▶ [Task] Repeat every record exactly as written, but leave out the pictures.

Stored data:
______________________________

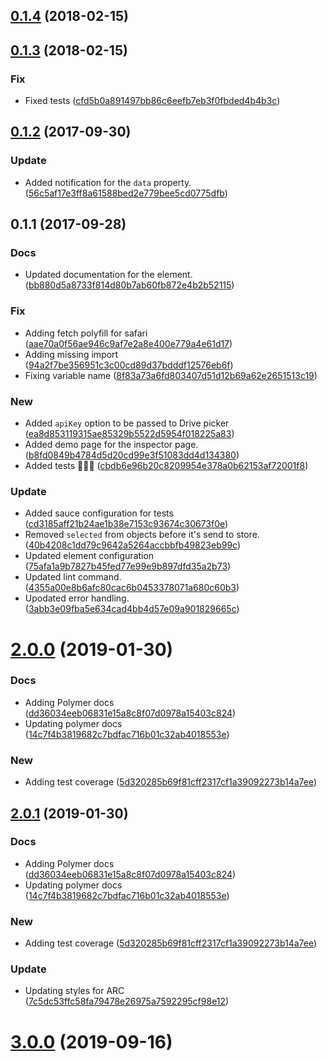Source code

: <a name="0.1.4"></a>
## [0.1.4](https://github.com/advanced-rest-client/import-panel/compare/0.1.3...0.1.4) (2018-02-15)




<a name="0.1.3"></a>
## [0.1.3](https://github.com/advanced-rest-client/import-panel/compare/0.1.2...0.1.3) (2018-02-15)


### Fix

* Fixed tests ([cfd5b0a891497bb86c6eefb7eb3f0fbded4b4b3c](https://github.com/advanced-rest-client/import-panel/commit/cfd5b0a891497bb86c6eefb7eb3f0fbded4b4b3c))



<a name="0.1.2"></a>
## [0.1.2](https://github.com/advanced-rest-client/import-panel/compare/0.1.1...0.1.2) (2017-09-30)


### Update

* Added notification for the `data` property. ([56c5af17e3ff8a61588bed2e779bee5cd0775dfb](https://github.com/advanced-rest-client/import-panel/commit/56c5af17e3ff8a61588bed2e779bee5cd0775dfb))



<a name="0.1.1"></a>
## 0.1.1 (2017-09-28)


### Docs

* Updated documentation for the element. ([bb880d5a8733f814d80b7ab60fb872e4b2b52115](https://github.com/advanced-rest-client/import-panel/commit/bb880d5a8733f814d80b7ab60fb872e4b2b52115))

### Fix

* Adding fetch polyfill for safari ([aae70a0f56ae946c9af7e2a8e400e779a4e61d17](https://github.com/advanced-rest-client/import-panel/commit/aae70a0f56ae946c9af7e2a8e400e779a4e61d17))
* Adding missing import ([94a2f7be356951c3c00cd89d37bdddf12576eb6f](https://github.com/advanced-rest-client/import-panel/commit/94a2f7be356951c3c00cd89d37bdddf12576eb6f))
* Fixing variable name ([8f83a73a6fd803407d51d12b69a62e2651513c19](https://github.com/advanced-rest-client/import-panel/commit/8f83a73a6fd803407d51d12b69a62e2651513c19))

### New

* Added `apiKey` option to be passed to Drive picker ([ea8d853119315ae85329b5522d5954f018225a83](https://github.com/advanced-rest-client/import-panel/commit/ea8d853119315ae85329b5522d5954f018225a83))
* Added demo page for the inspector page. ([b8fd0849b4784d5d20cd99e3f51083dd4d134380](https://github.com/advanced-rest-client/import-panel/commit/b8fd0849b4784d5d20cd99e3f51083dd4d134380))
* Added tests 🚀🚀🚀 ([cbdb6e96b20c8209954e378a0b62153af72001f8](https://github.com/advanced-rest-client/import-panel/commit/cbdb6e96b20c8209954e378a0b62153af72001f8))

### Update

* Added sauce configuration for tests ([cd3185aff21b24ae1b38e7153c93674c30673f0e](https://github.com/advanced-rest-client/import-panel/commit/cd3185aff21b24ae1b38e7153c93674c30673f0e))
* Removed `selected` from objects before it's send to store. ([40b4208c1dd79c9642a5264accbbfb49823eb99c](https://github.com/advanced-rest-client/import-panel/commit/40b4208c1dd79c9642a5264accbbfb49823eb99c))
* Updated element configuration ([75afa1a9b7827b45fed77e99e9b897dfd35a2b73](https://github.com/advanced-rest-client/import-panel/commit/75afa1a9b7827b45fed77e99e9b897dfd35a2b73))
* Updated lint command. ([4355a00e8b6afc80cac6b0453378071a680c60b3](https://github.com/advanced-rest-client/import-panel/commit/4355a00e8b6afc80cac6b0453378071a680c60b3))
* Upodated error handling. ([3abb3e09fba5e634cad4bb4d57e09a901829665c](https://github.com/advanced-rest-client/import-panel/commit/3abb3e09fba5e634cad4bb4d57e09a901829665c))



# [2.0.0](https://github.com/advanced-rest-client/import-panel/compare/0.1.3...2.0.0) (2019-01-30)


### Docs

* Adding Polymer docs ([dd36034eeb06831e15a8c8f07d0978a15403c824](https://github.com/advanced-rest-client/import-panel/commit/dd36034eeb06831e15a8c8f07d0978a15403c824))
* Updating polymer docs ([14c7f4b3819682c7bdfac716b01c32ab4018553e](https://github.com/advanced-rest-client/import-panel/commit/14c7f4b3819682c7bdfac716b01c32ab4018553e))

### New

* Adding test coverage ([5d320285b69f81cff2317cf1a39092273b14a7ee](https://github.com/advanced-rest-client/import-panel/commit/5d320285b69f81cff2317cf1a39092273b14a7ee))



## [2.0.1](https://github.com/advanced-rest-client/import-panel/compare/0.1.3...2.0.1) (2019-01-30)


### Docs

* Adding Polymer docs ([dd36034eeb06831e15a8c8f07d0978a15403c824](https://github.com/advanced-rest-client/import-panel/commit/dd36034eeb06831e15a8c8f07d0978a15403c824))
* Updating polymer docs ([14c7f4b3819682c7bdfac716b01c32ab4018553e](https://github.com/advanced-rest-client/import-panel/commit/14c7f4b3819682c7bdfac716b01c32ab4018553e))

### New

* Adding test coverage ([5d320285b69f81cff2317cf1a39092273b14a7ee](https://github.com/advanced-rest-client/import-panel/commit/5d320285b69f81cff2317cf1a39092273b14a7ee))

### Update

* Updating styles for ARC ([7c5dc53ffc58fa79478e26975a7592295cf98e12](https://github.com/advanced-rest-client/import-panel/commit/7c5dc53ffc58fa79478e26975a7592295cf98e12))



# [3.0.0](https://github.com/advanced-rest-client/import-panel/compare/0.1.3...3.0.0) (2019-09-16)



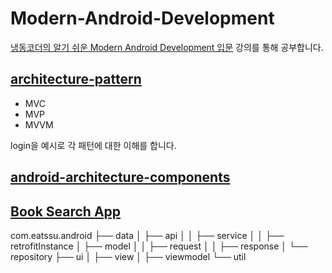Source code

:# Modern-Android-Development

[냉동코더의 알기 쉬운 Modern Android Development 입문](https://www.inflearn.com/course/%EC%95%8C%EA%B8%B0%EC%89%AC%EC%9A%B4-modern-android#) 강의를 통해 공부합니다. 

## [architecture-pattern](https://github.com/HI-JIN2/MAD-Study/tree/main/architecture-pattern-login)
- MVC
- MVP
- MVVM   

login을 예시로 각 패턴에 대한 이해를 합니다.


## [android-architecture-components](https://github.com/HI-JIN2/MAD-Study/tree/main/android-architecture-components-sample)

## [Book Search App](https://github.com/HI-JIN2/MAD-Study/tree/main/book-search-app)


com.eatssu.android
├── data
│   ├── api
│   │   ├── service
│   │   ├── retrofitInstance
│   ├── model
│   │   ├── request
│   │   ├── response
│   └── repository
├── ui
│   ├── view
│   ├── viewmodel
└── util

______________________________

▶ [Finished task]
Source code

: <a name="0.1.4"></a>
## [0.1.4](https://github.com/advanced-rest-client/import-panel/compare/0.1.3...0.1.4) (2018-02-15)




<a name="0.1.3"></a>
## [0.1.3](https://github.com/advanced-rest-client/import-panel/compare/0.1.2...0.1.3) (2018-02-15)


### Fix

* Fixed tests ([cfd5b0a891497bb86c6eefb7eb3f0fbded4b4b3c](https://github.com/advanced-rest-client/import-panel/commit/cfd5b0a891497bb86c6eefb7eb3f0fbded4b4b3c))



<a name="0.1.2"></a>
## [0.1.2](https://github.com/advanced-rest-client/import-panel/compare/0.1.1...0.1.2) (2017-09-30)


### Update

* Added notification for the `data` property. ([56c5af17e3ff8a61588bed2e779bee5cd0775dfb](https://github.com/advanced-rest-client/import-panel/commit/56c5af17e3ff8a61588bed2e779bee5cd0775dfb))



<a name="0.1.1"></a>
## 0.1.1 (2017-09-28)


### Docs

* Updated documentation for the element. ([bb880d5a8733f814d80b7ab60fb872e4b2b52115](https://github.com/advanced-rest-client/import-panel/commit/bb880d5a8733f814d80b7ab60fb872e4b2b52115))

### Fix

* Adding fetch polyfill for safari ([aae70a0f56ae946c9af7e2a8e400e779a4e61d17](https://github.com/advanced-rest-client/import-panel/commit/aae70a0f56ae946c9af7e2a8e400e779a4e61d17))
* Adding missing import ([94a2f7be356951c3c00cd89d37bdddf12576eb6f](https://github.com/advanced-rest-client/import-panel/commit/94a2f7be356951c3c00cd89d37bdddf12576eb6f))
* Fixing variable name ([8f83a73a6fd803407d51d12b69a62e2651513c19](https://github.com/advanced-rest-client/import-panel/commit/8f83a73a6fd803407d51d12b69a62e2651513c19))

### New

* Added `apiKey` option to be passed to Drive picker ([ea8d853119315ae85329b5522d5954f018225a83](https://github.com/advanced-rest-client/import-panel/commit/ea8d853119315ae85329b5522d5954f018225a83))
* Added demo page for the inspector page. ([b8fd0849b4784d5d20cd99e3f51083dd4d134380](https://github.com/advanced-rest-client/import-panel/commit/b8fd0849b4784d5d20cd99e3f51083dd4d134380))
* Added tests 🚀🚀🚀 ([cbdb6e96b20c8209954e378a0b62153af72001f8](https://github.com/advanced-rest-client/import-panel/commit/cbdb6e96b20c8209954e378a0b62153af72001f8))

### Update

* Added sauce configuration for tests ([cd3185aff21b24ae1b38e7153c93674c30673f0e](https://github.com/advanced-rest-client/import-panel/commit/cd3185aff21b24ae1b38e7153c93674c30673f0e))
* Removed `selected` from objects before it's send to store. ([40b4208c1dd79c9642a5264accbbfb49823eb99c](https://github.com/advanced-rest-client/import-panel/commit/40b4208c1dd79c9642a5264accbbfb49823eb99c))
* Updated element configuration ([75afa1a9b7827b45fed77e99e9b897dfd35a2b73](https://github.com/advanced-rest-client/import-panel/commit/75afa1a9b7827b45fed77e99e9b897dfd35a2b73))
* Updated lint command. ([4355a00e8b6afc80cac6b0453378071a680c60b3](https://github.com/advanced-rest-client/import-panel/commit/4355a00e8b6afc80cac6b0453378071a680c60b3))
* Upodated error handling. ([3abb3e09fba5e634cad4bb4d57e09a901829665c](https://github.com/advanced-rest-client/import-panel/commit/3abb3e09fba5e634cad4bb4d57e09a901829665c))



# [2.0.0](https://github.com/advanced-rest-client/import-panel/compare/0.1.3...2.0.0) (2019-01-30)


### Docs

* Adding Polymer docs ([dd36034eeb06831e15a8c8f07d0978a15403c824](https://github.com/advanced-rest-client/import-panel/commit/dd36034eeb06831e15a8c8f07d0978a15403c824))
* Updating polymer docs ([14c7f4b3819682c7bdfac716b01c32ab4018553e](https://github.com/advanced-rest-client/import-panel/commit/14c7f4b3819682c7bdfac716b01c32ab4018553e))

### New

* Adding test coverage ([5d320285b69f81cff2317cf1a39092273b14a7ee](https://github.com/advanced-rest-client/import-panel/commit/5d320285b69f81cff2317cf1a39092273b14a7ee))



## [2.0.1](https://github.com/advanced-rest-client/import-panel/compare/0.1.3...2.0.1) (2019-01-30)


### Docs

* Adding Polymer docs ([dd36034eeb06831e15a8c8f07d0978a15403c824](https://github.com/advanced-rest-client/import-panel/commit/dd36034eeb06831e15a8c8f07d0978a15403c824))
* Updating polymer docs ([14c7f4b3819682c7bdfac716b01c32ab4018553e](https://github.com/advanced-rest-client/import-panel/commit/14c7f4b3819682c7bdfac716b01c32ab4018553e))

### New

* Adding test coverage ([5d320285b69f81cff2317cf1a39092273b14a7ee](https://github.com/advanced-rest-client/import-panel/commit/5d320285b69f81cff2317cf1a39092273b14a7ee))

### Update

* Updating styles for ARC ([7c5dc53ffc58fa79478e26975a7592295cf98e12](https://github.com/advanced-rest-client/import-panel/commit/7c5dc53ffc58fa79478e26975a7592295cf98e12))



# [3.0.0](https://github.com/advanced-rest-client/import-panel/compare/0.1.3...3.0.0) (2019-09-16)



Source code

:# Modern-Android-Development

[냉동코더의 알기 쉬운 Modern Android Development 입문](https://www.inflearn.com/course/%EC%95%8C%EA%B8%B0%EC%89%AC%EC%9A%B4-modern-android#) 강의를 통해 공부합니다. 

## [architecture-pattern](https://github.com/HI-JIN2/MAD-Study/tree/main/architecture-pattern-login)
- MVC
- MVP
- MVVM   

login을 예시로 각 패턴에 대한 이해를 합니다.


## [android-architecture-components](https://github.com/HI-JIN2/MAD-Study/tree/main/android-architecture-components-sample)

## [Book Search App](https://github.com/HI-JIN2/MAD-Study/tree/main/book-search-app)


com.eatssu.android
├── data
│   ├── api
│   │   ├── service
│   │   ├── retrofitInstance
│   ├── model
│   │   ├── request
│   │   ├── response
│   └── repository
├── ui
│   ├── view
│   ├── viewmodel
└── util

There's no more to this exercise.